The unpleasant, musty-cork smell and flavour permeating so many wines comes chiefly from a compound — 2, 4, 6 trichloroanisole (TCA) — formed, I’m told, when cork is bleached with chlorine. When this nasty little molecule remains in the cork, even in the tiniest quantities, it can be leached into a wine sealed with the cork within a day or two of insertion.

Our noses are sensitive enough to detect TCA in concentrations of around four parts per billion. So sensitive are we to it, tests designed to help Australian winemakers detect problem corks rely on the winemaker’s nose rather than on any laboratory equipment for detection.

Corkiness’ varies in degree. In big concentrations it infects wine with unmistakable and strong mouldy and musty aromas and flavours. If you drink wine regularly, chances are you’ve encountered this problem. I wonder how many perfectly good brands we’ve sent to coventry in our minds because of a cork problem.

Corkiness knows no boundaries. I’ve found it in everything from $2.99 Rieslings to priceless old Granges.

Ian McKenzie, joint Chief Wine Maker for the Southcorp Wine Group and Chairman at last week’s National Wine Show here in Canberra, tells me he systematically surveys Australia’s wine shows for corkiness.

It runs at 4-5% and the worst infestations were recorded in Canberra last year two thirds of wines with conglomerate corks were contaminated.

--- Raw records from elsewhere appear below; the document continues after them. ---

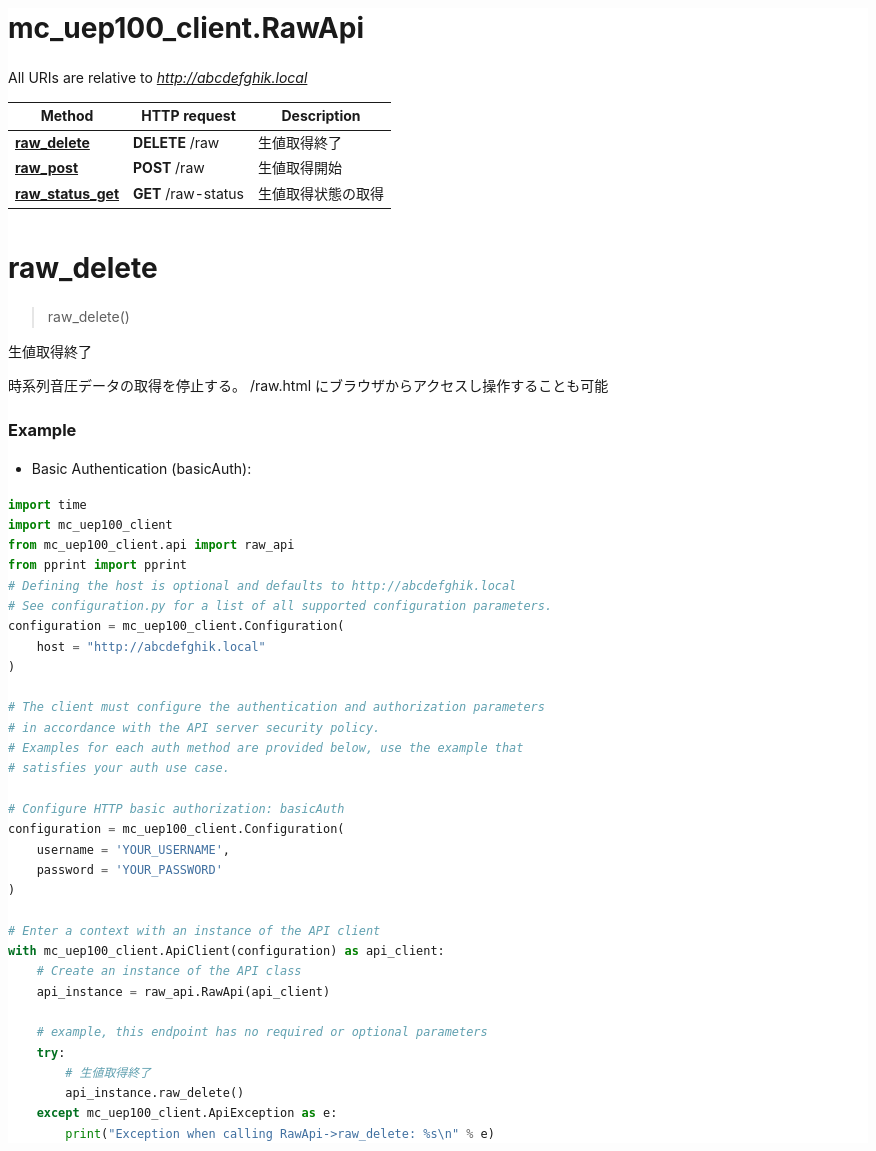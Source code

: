 # mc_uep100_client.RawApi

All URIs are relative to *http://abcdefghik.local*

Method | HTTP request | Description
------------- | ------------- | -------------
[**raw_delete**](RawApi.md#raw_delete) | **DELETE** /raw | 生値取得終了
[**raw_post**](RawApi.md#raw_post) | **POST** /raw | 生値取得開始
[**raw_status_get**](RawApi.md#raw_status_get) | **GET** /raw-status | 生値取得状態の取得


# **raw_delete**
> raw_delete()

生値取得終了

時系列音圧データの取得を停止する。   /raw.html にブラウザからアクセスし操作することも可能 

### Example

* Basic Authentication (basicAuth):
```python
import time
import mc_uep100_client
from mc_uep100_client.api import raw_api
from pprint import pprint
# Defining the host is optional and defaults to http://abcdefghik.local
# See configuration.py for a list of all supported configuration parameters.
configuration = mc_uep100_client.Configuration(
    host = "http://abcdefghik.local"
)

# The client must configure the authentication and authorization parameters
# in accordance with the API server security policy.
# Examples for each auth method are provided below, use the example that
# satisfies your auth use case.

# Configure HTTP basic authorization: basicAuth
configuration = mc_uep100_client.Configuration(
    username = 'YOUR_USERNAME',
    password = 'YOUR_PASSWORD'
)

# Enter a context with an instance of the API client
with mc_uep100_client.ApiClient(configuration) as api_client:
    # Create an instance of the API class
    api_instance = raw_api.RawApi(api_client)

    # example, this endpoint has no required or optional parameters
    try:
        # 生値取得終了
        api_instance.raw_delete()
    except mc_uep100_client.ApiException as e:
        print("Exception when calling RawApi->raw_delete: %s\n" % e)
```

As a result producers appear to be using these corks less.

In smaller concentrations TCA may just dull a wine: the aroma and flavour may seem less lively in a familiar tipple, or a new wine not live up to expectations. As well, we all have different sensitivity to it. This seems partly inducible.

At Penfolds Nuriootpa winery, according to winemaker Mike Farmilo, winemakers are sensitised to TCA by exposure to dilute solutions in pure water. He says an accute sensitivity is necessary because a slight taint hidden beneath the raw power of a young red doesn’t go away and becomes more apparent with time. Hence the need to spot trouble early. And sensitivity is also needed for winemakers to participate in screening potential new cork supplies.

Yet concentrations of TCA repugnant to initiated palates may pass unnoticed with others.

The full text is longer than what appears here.